EXERCISE ->
A verbatim printing of the entries that follow is needed; pictures must not appear in it.

EXERCISE DATA ->
******************************

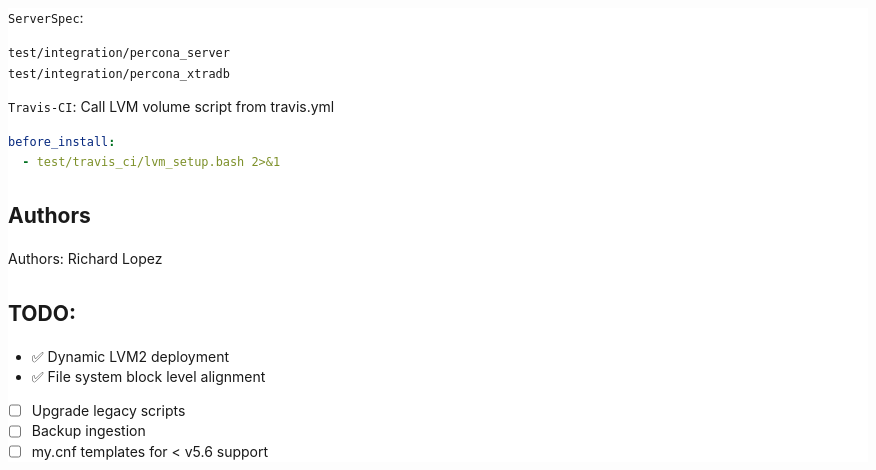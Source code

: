 `ServerSpec`:
```
test/integration/percona_server
test/integration/percona_xtradb
```

`Travis-CI`: Call LVM volume script from travis.yml
```yaml
before_install:
  - test/travis_ci/lvm_setup.bash 2>&1
```


Authors
-------
Authors: Richard Lopez

TODO:
-----
- :white_check_mark: Dynamic LVM2 deployment
- :white_check_mark: File system block level alignment
- [ ] Upgrade legacy scripts
- [ ] Backup ingestion
- [ ] my.cnf templates for < v5.6 support
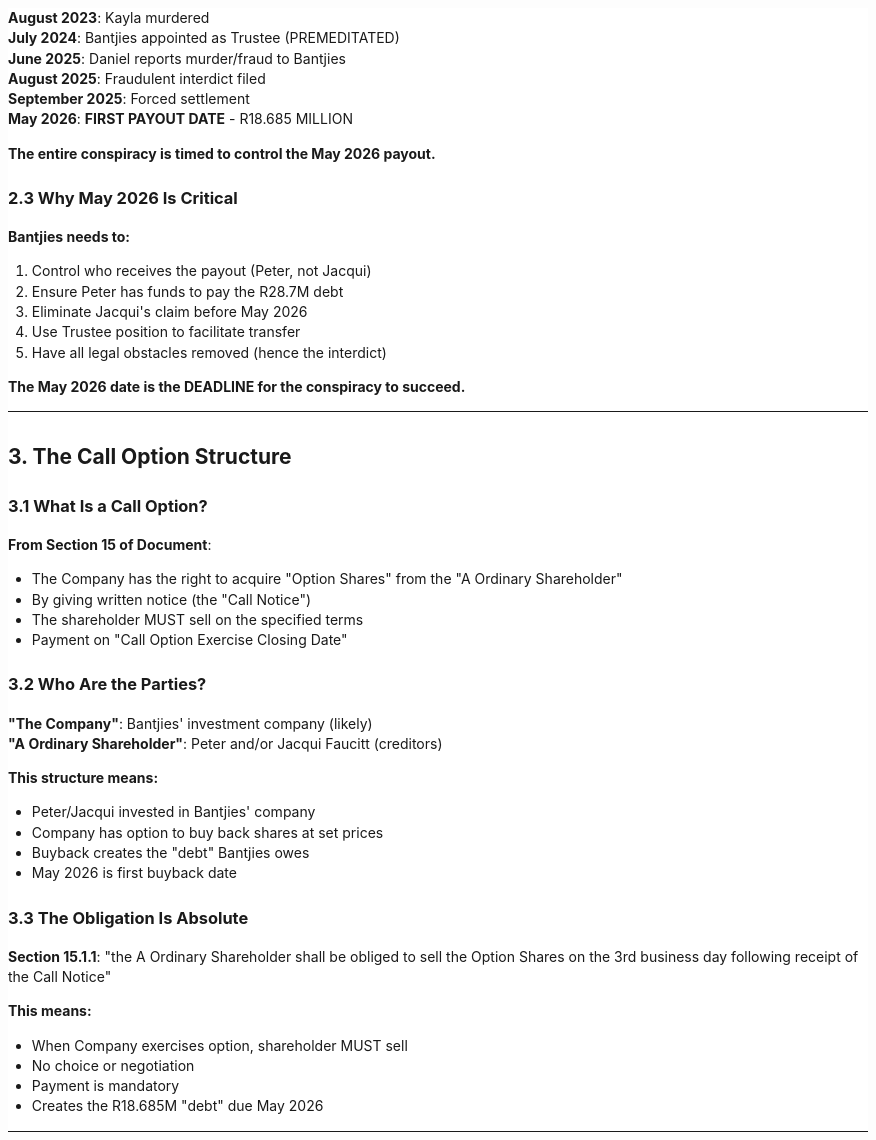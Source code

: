 **August 2023**: Kayla murdered  
**July 2024**: Bantjies appointed as Trustee (PREMEDITATED)  
**June 2025**: Daniel reports murder/fraud to Bantjies  
**August 2025**: Fraudulent interdict filed  
**September 2025**: Forced settlement  
**May 2026**: **FIRST PAYOUT DATE** - R18.685 MILLION  

**The entire conspiracy is timed to control the May 2026 payout.**

### 2.3 Why May 2026 Is Critical

**Bantjies needs to:**
1. Control who receives the payout (Peter, not Jacqui)
2. Ensure Peter has funds to pay the R28.7M debt
3. Eliminate Jacqui's claim before May 2026
4. Use Trustee position to facilitate transfer
5. Have all legal obstacles removed (hence the interdict)

**The May 2026 date is the DEADLINE for the conspiracy to succeed.**

---

## 3. The Call Option Structure

### 3.1 What Is a Call Option?

**From Section 15 of Document**:
- The Company has the right to acquire "Option Shares" from the "A Ordinary Shareholder"
- By giving written notice (the "Call Notice")
- The shareholder MUST sell on the specified terms
- Payment on "Call Option Exercise Closing Date"

### 3.2 Who Are the Parties?

**"The Company"**: Bantjies' investment company (likely)  
**"A Ordinary Shareholder"**: Peter and/or Jacqui Faucitt (creditors)  

**This structure means:**
- Peter/Jacqui invested in Bantjies' company
- Company has option to buy back shares at set prices
- Buyback creates the "debt" Bantjies owes
- May 2026 is first buyback date

### 3.3 The Obligation Is Absolute

**Section 15.1.1**: "the A Ordinary Shareholder shall be obliged to sell the Option Shares on the 3rd business day following receipt of the Call Notice"

**This means:**
- When Company exercises option, shareholder MUST sell
- No choice or negotiation
- Payment is mandatory
- Creates the R18.685M "debt" due May 2026

---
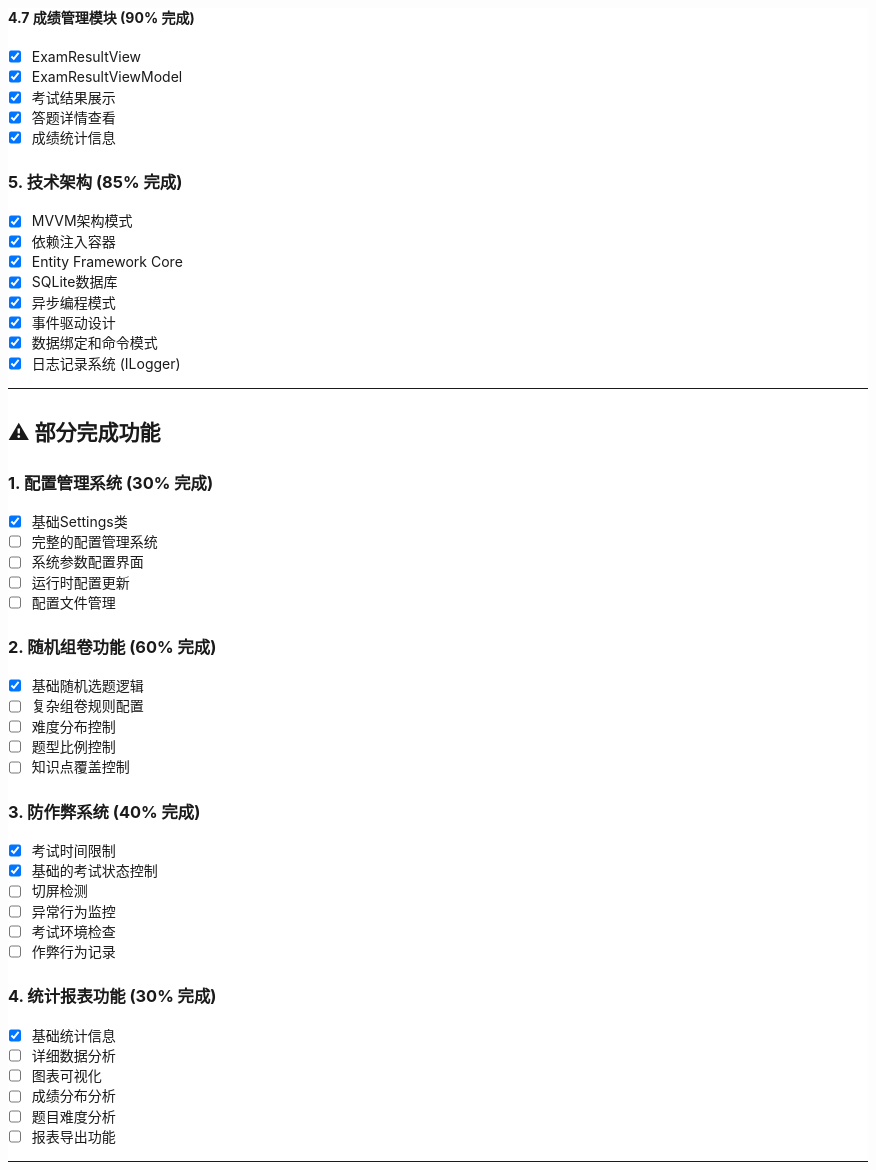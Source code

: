 #### 4.7 成绩管理模块 (90% 完成)
- [x] ExamResultView
- [x] ExamResultViewModel
- [x] 考试结果展示
- [x] 答题详情查看
- [x] 成绩统计信息

### 5. 技术架构 (85% 完成)
- [x] MVVM架构模式
- [x] 依赖注入容器
- [x] Entity Framework Core
- [x] SQLite数据库
- [x] 异步编程模式
- [x] 事件驱动设计
- [x] 数据绑定和命令模式
- [x] 日志记录系统 (ILogger)

---

## ⚠️ 部分完成功能

### 1. 配置管理系统 (30% 完成)
- [x] 基础Settings类
- [ ] 完整的配置管理系统
- [ ] 系统参数配置界面
- [ ] 运行时配置更新
- [ ] 配置文件管理

### 2. 随机组卷功能 (60% 完成)
- [x] 基础随机选题逻辑
- [ ] 复杂组卷规则配置
- [ ] 难度分布控制
- [ ] 题型比例控制
- [ ] 知识点覆盖控制

### 3. 防作弊系统 (40% 完成)
- [x] 考试时间限制
- [x] 基础的考试状态控制
- [ ] 切屏检测
- [ ] 异常行为监控
- [ ] 考试环境检查
- [ ] 作弊行为记录

### 4. 统计报表功能 (30% 完成)
- [x] 基础统计信息
- [ ] 详细数据分析
- [ ] 图表可视化
- [ ] 成绩分布分析
- [ ] 题目难度分析
- [ ] 报表导出功能

---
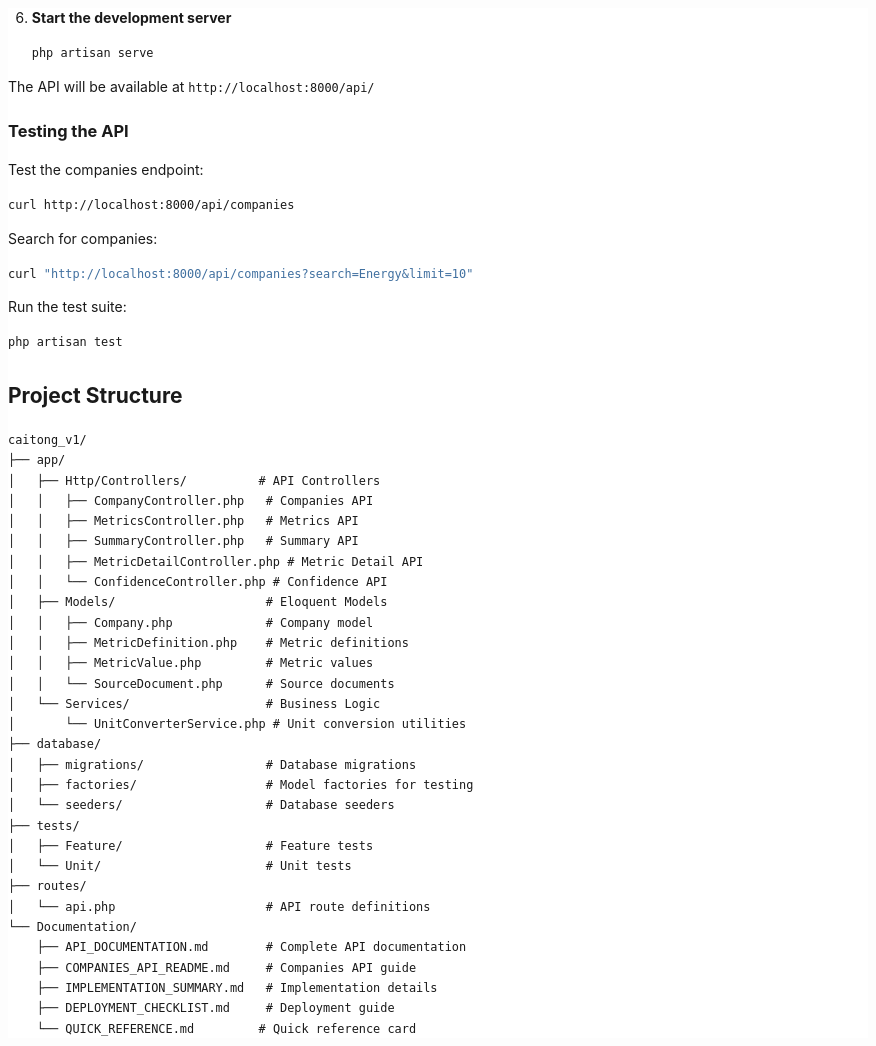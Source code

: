 6. **Start the development server**
   ```bash
   php artisan serve
   ```

The API will be available at `http://localhost:8000/api/`

### Testing the API

Test the companies endpoint:
```bash
curl http://localhost:8000/api/companies
```

Search for companies:
```bash
curl "http://localhost:8000/api/companies?search=Energy&limit=10"
```

Run the test suite:
```bash
php artisan test
```

## Project Structure

```
caitong_v1/
├── app/
│   ├── Http/Controllers/          # API Controllers
│   │   ├── CompanyController.php   # Companies API
│   │   ├── MetricsController.php   # Metrics API
│   │   ├── SummaryController.php   # Summary API
│   │   ├── MetricDetailController.php # Metric Detail API
│   │   └── ConfidenceController.php # Confidence API
│   ├── Models/                     # Eloquent Models
│   │   ├── Company.php             # Company model
│   │   ├── MetricDefinition.php    # Metric definitions
│   │   ├── MetricValue.php         # Metric values
│   │   └── SourceDocument.php      # Source documents
│   └── Services/                   # Business Logic
│       └── UnitConverterService.php # Unit conversion utilities
├── database/
│   ├── migrations/                 # Database migrations
│   ├── factories/                  # Model factories for testing
│   └── seeders/                    # Database seeders
├── tests/
│   ├── Feature/                    # Feature tests
│   └── Unit/                       # Unit tests
├── routes/
│   └── api.php                     # API route definitions
└── Documentation/
    ├── API_DOCUMENTATION.md        # Complete API documentation
    ├── COMPANIES_API_README.md     # Companies API guide
    ├── IMPLEMENTATION_SUMMARY.md   # Implementation details
    ├── DEPLOYMENT_CHECKLIST.md     # Deployment guide
    └── QUICK_REFERENCE.md         # Quick reference card
```
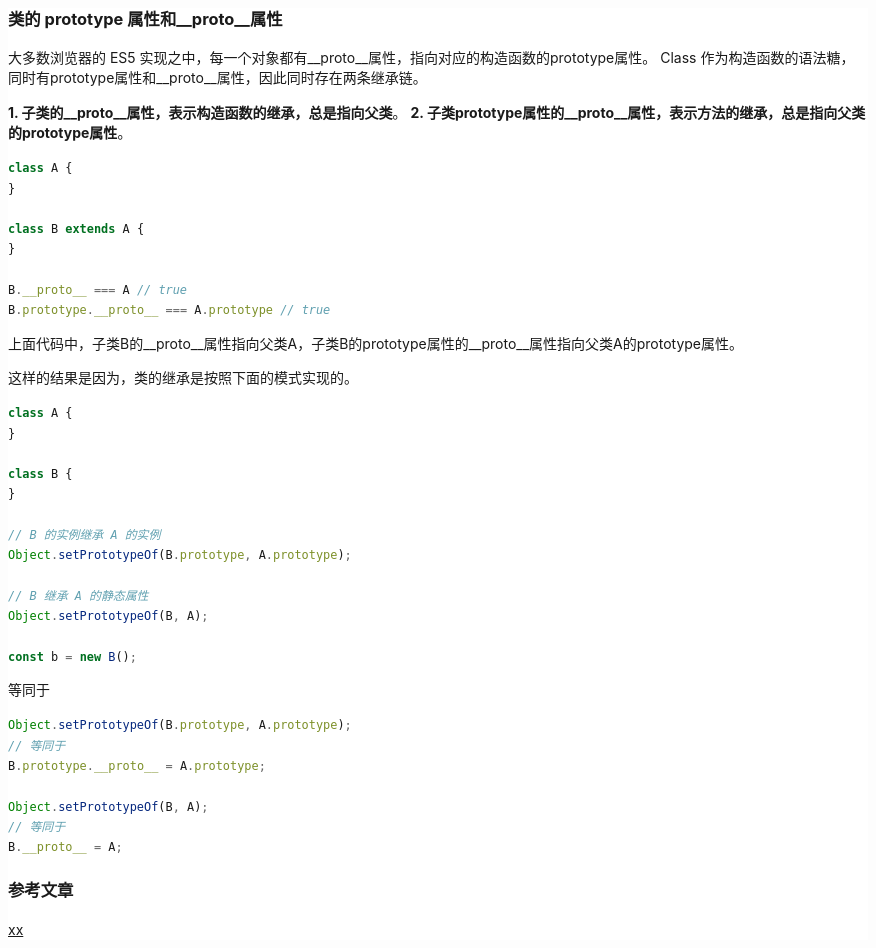 ### 类的 prototype 属性和__proto__属性

大多数浏览器的 ES5 实现之中，每一个对象都有__proto__属性，指向对应的构造函数的prototype属性。
Class 作为构造函数的语法糖，同时有prototype属性和__proto__属性，因此同时存在两条继承链。

**1. 子类的__proto__属性，表示构造函数的继承，总是指向父类**。
**2. 子类prototype属性的__proto__属性，表示方法的继承，总是指向父类的prototype属性**。

```js
class A {
}

class B extends A {
}

B.__proto__ === A // true
B.prototype.__proto__ === A.prototype // true
```

上面代码中，子类B的__proto__属性指向父类A，子类B的prototype属性的__proto__属性指向父类A的prototype属性。

这样的结果是因为，类的继承是按照下面的模式实现的。

```js
class A {
}

class B {
}

// B 的实例继承 A 的实例
Object.setPrototypeOf(B.prototype, A.prototype);

// B 继承 A 的静态属性
Object.setPrototypeOf(B, A);

const b = new B();
```


等同于

```js
Object.setPrototypeOf(B.prototype, A.prototype);
// 等同于
B.prototype.__proto__ = A.prototype;

Object.setPrototypeOf(B, A);
// 等同于
B.__proto__ = A;
```


### 参考文章

[xx](https://wangdoc.com/es6/class-extends.html)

******************************

WRITTEN RESPONSE ->
Source code

: `ServerSpec`:
```
test/integration/percona_server
test/integration/percona_xtradb
```

`Travis-CI`: Call LVM volume script from travis.yml
```yaml
before_install:
  - test/travis_ci/lvm_setup.bash 2>&1
```


Authors
-------
Authors: Richard Lopez

TODO:
-----
- :white_check_mark: Dynamic LVM2 deployment
- :white_check_mark: File system block level alignment
- [ ] Upgrade legacy scripts
- [ ] Backup ingestion
- [ ] my.cnf templates for < v5.6 support
Source code

: **August 2023**: Kayla murdered  
**July 2024**: Bantjies appointed as Trustee (PREMEDITATED)  
**June 2025**: Daniel reports murder/fraud to Bantjies  
**August 2025**: Fraudulent interdict filed  
**September 2025**: Forced settlement  
**May 2026**: **FIRST PAYOUT DATE** - R18.685 MILLION  

**The entire conspiracy is timed to control the May 2026 payout.**

### 2.3 Why May 2026 Is Critical

**Bantjies needs to:**
1. Control who receives the payout (Peter, not Jacqui)
2. Ensure Peter has funds to pay the R28.7M debt
3. Eliminate Jacqui's claim before May 2026
4. Use Trustee position to facilitate transfer
5. Have all legal obstacles removed (hence the interdict)

**The May 2026 date is the DEADLINE for the conspiracy to succeed.**

---

## 3. The Call Option Structure

### 3.1 What Is a Call Option?

**From Section 15 of Document**:
- The Company has the right to acquire "Option Shares" from the "A Ordinary Shareholder"
- By giving written notice (the "Call Notice")
- The shareholder MUST sell on the specified terms
- Payment on "Call Option Exercise Closing Date"

### 3.2 Who Are the Parties?

**"The Company"**: Bantjies' investment company (likely)  
**"A Ordinary Shareholder"**: Peter and/or Jacqui Faucitt (creditors)  

**This structure means:**
- Peter/Jacqui invested in Bantjies' company
- Company has option to buy back shares at set prices
- Buyback creates the "debt" Bantjies owes
- May 2026 is first buyback date

### 3.3 The Obligation Is Absolute

**Section 15.1.1**: "the A Ordinary Shareholder shall be obliged to sell the Option Shares on the 3rd business day following receipt of the Call Notice"

**This means:**
- When Company exercises option, shareholder MUST sell
- No choice or negotiation
- Payment is mandatory
- Creates the R18.685M "debt" due May 2026

---
Source code

: #### 4.7 成绩管理模块 (90% 完成)
- [x] ExamResultView
- [x] ExamResultViewModel
- [x] 考试结果展示
- [x] 答题详情查看
- [x] 成绩统计信息

### 5. 技术架构 (85% 完成)
- [x] MVVM架构模式
- [x] 依赖注入容器
- [x] Entity Framework Core
- [x] SQLite数据库
- [x] 异步编程模式
- [x] 事件驱动设计
- [x] 数据绑定和命令模式
- [x] 日志记录系统 (ILogger)

---

## ⚠️ 部分完成功能

### 1. 配置管理系统 (30% 完成)
- [x] 基础Settings类
- [ ] 完整的配置管理系统
- [ ] 系统参数配置界面
- [ ] 运行时配置更新
- [ ] 配置文件管理

### 2. 随机组卷功能 (60% 完成)
- [x] 基础随机选题逻辑
- [ ] 复杂组卷规则配置
- [ ] 难度分布控制
- [ ] 题型比例控制
- [ ] 知识点覆盖控制

### 3. 防作弊系统 (40% 完成)
- [x] 考试时间限制
- [x] 基础的考试状态控制
- [ ] 切屏检测
- [ ] 异常行为监控
- [ ] 考试环境检查
- [ ] 作弊行为记录

### 4. 统计报表功能 (30% 完成)
- [x] 基础统计信息
- [ ] 详细数据分析
- [ ] 图表可视化
- [ ] 成绩分布分析
- [ ] 题目难度分析
- [ ] 报表导出功能

---
Source code

: 6. **Start the development server**
   ```bash
   php artisan serve
   ```

The API will be available at `http://localhost:8000/api/`

### Testing the API

Test the companies endpoint:
```bash
curl http://localhost:8000/api/companies
```

Search for companies:
```bash
curl "http://localhost:8000/api/companies?search=Energy&limit=10"
```

Run the test suite:
```bash
php artisan test
```

## Project Structure

```
caitong_v1/
├── app/
│   ├── Http/Controllers/          # API Controllers
│   │   ├── CompanyController.php   # Companies API
│   │   ├── MetricsController.php   # Metrics API
│   │   ├── SummaryController.php   # Summary API
│   │   ├── MetricDetailController.php # Metric Detail API
│   │   └── ConfidenceController.php # Confidence API
│   ├── Models/                     # Eloquent Models
│   │   ├── Company.php             # Company model
│   │   ├── MetricDefinition.php    # Metric definitions
│   │   ├── MetricValue.php         # Metric values
│   │   └── SourceDocument.php      # Source documents
│   └── Services/                   # Business Logic
│       └── UnitConverterService.php # Unit conversion utilities
├── database/
│   ├── migrations/                 # Database migrations
│   ├── factories/                  # Model factories for testing
│   └── seeders/                    # Database seeders
├── tests/
│   ├── Feature/                    # Feature tests
│   └── Unit/                       # Unit tests
├── routes/
│   └── api.php                     # API route definitions
└── Documentation/
    ├── API_DOCUMENTATION.md        # Complete API documentation
    ├── COMPANIES_API_README.md     # Companies API guide
    ├── IMPLEMENTATION_SUMMARY.md   # Implementation details
    ├── DEPLOYMENT_CHECKLIST.md     # Deployment guide
    └── QUICK_REFERENCE.md         # Quick reference card
```
 ### 类的 prototype 属性和__proto__属性

大多数浏览器的 ES5 实现之中，每一个对象都有__proto__属性，指向对应的构造函数的prototype属性。
Class 作为构造函数的语法糖，同时有prototype属性和__proto__属性，因此同时存在两条继承链。

**1. 子类的__proto__属性，表示构造函数的继承，总是指向父类**。
**2. 子类prototype属性的__proto__属性，表示方法的继承，总是指向父类的prototype属性**。

```js
class A {
}

class B extends A {
}

B.__proto__ === A // true
B.prototype.__proto__ === A.prototype // true
```

上面代码中，子类B的__proto__属性指向父类A，子类B的prototype属性的__proto__属性指向父类A的prototype属性。

这样的结果是因为，类的继承是按照下面的模式实现的。

```js
class A {
}

class B {
}

// B 的实例继承 A 的实例
Object.setPrototypeOf(B.prototype, A.prototype);

// B 继承 A 的静态属性
Object.setPrototypeOf(B, A);

const b = new B();
```


等同于

```js
Object.setPrototypeOf(B.prototype, A.prototype);
// 等同于
B.prototype.__proto__ = A.prototype;

Object.setPrototypeOf(B, A);
// 等同于
B.__proto__ = A;
```


### 参考文章

[xx](https://wangdoc.com/es6/class-extends.html)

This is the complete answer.